Following Sgt. Anthony Grayson, who made the initial welfare check at 19 Cascada in Rancho Santa Margarita and found nothing unusual but no one home on Aug. 15, 2010, Cathleen De Remer took the stand. She knew Marcia since 1961 when they met in seventh grade. For 42 years, she testified, she received a birthday card from her friend on her May birthday or the day before—but never a day late.
It was with De Remer, an Oxnard resident who saw her friend a couple times a year, that the jury began getting an impression of Marcia, a woman who was one of the Friends of the Library in Rancho Santa Margarita, who loved to read, belonged to two book groups, who loved people, made friends and was “very loyal.” She became more reclusive in recent years, “where maybe she wouldn’t talk to people … she called it going ostrich, bury her head in the sand for a couple of days to take a break.”
Although two witnesses were aware of Marcia’s “going ostrich,” they were in agreement that anything more than several days would be unusual. De Remer, who last spoke with Marcia on Jan. 28, 2010, said her friend had not told her of marital problems between herself and Forsberg.
After not receiving a birthday card, De Remer began to worry and eventually reached Forsberg by email. “He emailed me and said they were having marital problems and she was away and would be back in July,” De Remer said.
She reached out to Forsberg again in August but didn’t receive a response. She described the relationship between the couple as loving and affectionate.
A friend of 10 yars, Nancy Eckert, knew Marcia through the book groups at the library.
“Marcia was a gentle soul, a beautiful spirit and probably one of the most intellecual, brilliant people I’ve known,” she said.
Eckert and a couple of other women belonged to a splinter reading group about Shakespeare, and they were in contact often making arrangements about where to meetand what to bring, but Marcia stopped contacting them without notice. Eckert attempted to find other friends of Marcia’s through an alumni group—she was active with the Nordhoff High class of 1967, often helping in reunions—and Googling her name.

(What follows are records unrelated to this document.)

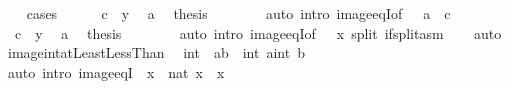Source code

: \begin{isabellebody}
\ \ \isamarkupfalse%
\ cases\isanewline
\ \ \ \ \isamarkupfalse%
\ {\isachardoublequoteopen}c\ {\isacharless}{\kern0pt}\ y{\isachardoublequoteclose}\ \isamarkupfalse%
\ a\ \isamarkupfalse%
\ {\isacharquery}{\kern0pt}thesis\isanewline
\ \ \ \ \ \ \isamarkupfalse%
\ {\isacharparenleft}{\kern0pt}auto\ intro{\isacharbang}{\kern0pt}{\isacharcolon}{\kern0pt}\ image{\isacharunderscore}{\kern0pt}eqI{\isacharbrackleft}{\kern0pt}of\ {\isacharunderscore}{\kern0pt}\ {\isacharunderscore}{\kern0pt}\ {\isachardoublequoteopen}a\ {\isacharplus}{\kern0pt}\ c{\isachardoublequoteclose}{\isacharbrackright}{\kern0pt}{\isacharparenright}{\kern0pt}\isanewline
\ \ \isamarkupfalse%
\isanewline
\ \ \ \ \isamarkupfalse%
\ {\isachardoublequoteopen}{\isasymnot}\ c\ {\isacharless}{\kern0pt}\ y{\isachardoublequoteclose}\ \isamarkupfalse%
\ a\ \isamarkupfalse%
\ {\isacharquery}{\kern0pt}thesis\isanewline
\ \ \ \ \ \ \isamarkupfalse%
\ {\isacharparenleft}{\kern0pt}auto\ intro{\isacharbang}{\kern0pt}{\isacharcolon}{\kern0pt}\ image{\isacharunderscore}{\kern0pt}eqI{\isacharbrackleft}{\kern0pt}of\ {\isacharunderscore}{\kern0pt}\ {\isacharunderscore}{\kern0pt}\ x{\isacharbrackright}{\kern0pt}\ split{\isacharcolon}{\kern0pt}\ if{\isacharunderscore}{\kern0pt}split{\isacharunderscore}{\kern0pt}asm{\isacharparenright}{\kern0pt}\isanewline
\ \ \isamarkupfalse%
\isanewline
{}\isamarkupfalse%
\ auto%
\endisatagproof
{\isafoldproof}%
%
\isadelimproof
\isanewline
%
\endisadelimproof
\isanewline
{}\isamarkupfalse%
\ image{\isacharunderscore}{\kern0pt}int{\isacharunderscore}{\kern0pt}atLeastLessThan{\isacharcolon}{\kern0pt}\isanewline
\ \ {\isachardoublequoteopen}int\ {\isacharbackquote}{\kern0pt}\ {\isacharbraceleft}{\kern0pt}a{\isachardot}{\kern0pt}{\isachardot}{\kern0pt}{\isacharless}{\kern0pt}b{\isacharbraceright}{\kern0pt}\ {\isacharequal}{\kern0pt}\ {\isacharbraceleft}{\kern0pt}int\ a{\isachardot}{\kern0pt}{\isachardot}{\kern0pt}{\isacharless}{\kern0pt}int\ b{\isacharbraceright}{\kern0pt}{\isachardoublequoteclose}\isanewline
%
\isadelimproof
\ \ %
\endisadelimproof
%
\isatagproof
{}\isamarkupfalse%
\ {\isacharparenleft}{\kern0pt}auto\ intro{\isacharbang}{\kern0pt}{\isacharcolon}{\kern0pt}\ image{\isacharunderscore}{\kern0pt}eqI\ {\isacharbrackleft}{\kern0pt}\ x\ {\isacharequal}{\kern0pt}\ {\isachardoublequoteopen}nat\ x{\isachardoublequoteclose}\ \ x{\isacharbrackright}{\kern0pt}{\isacharparenright}{\kern0pt}%

\end{isabellebody}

Eckert eventually sent a “fairly forcefully worded letter” to Forsberg.
“I insisted that I have some way of contacting Marcia,” Eckert said. “I needed assurance from her vocally that she was all right and I was asking Rick to give us some sort of contact info because so many months had gone by.”
At the request of Baytieh, Eckert read a response from Forsberg dated Aug. 3, 2010: “I’ll pass your concern and request on to Marcia when I talk to her next. … She has wanted to be alone and I am honoring that wish.”
Less than two weeks later, the dominoes began to fall. Grayson made his welfare check at the Forsberg residence, and before the month was over, police would have a confession.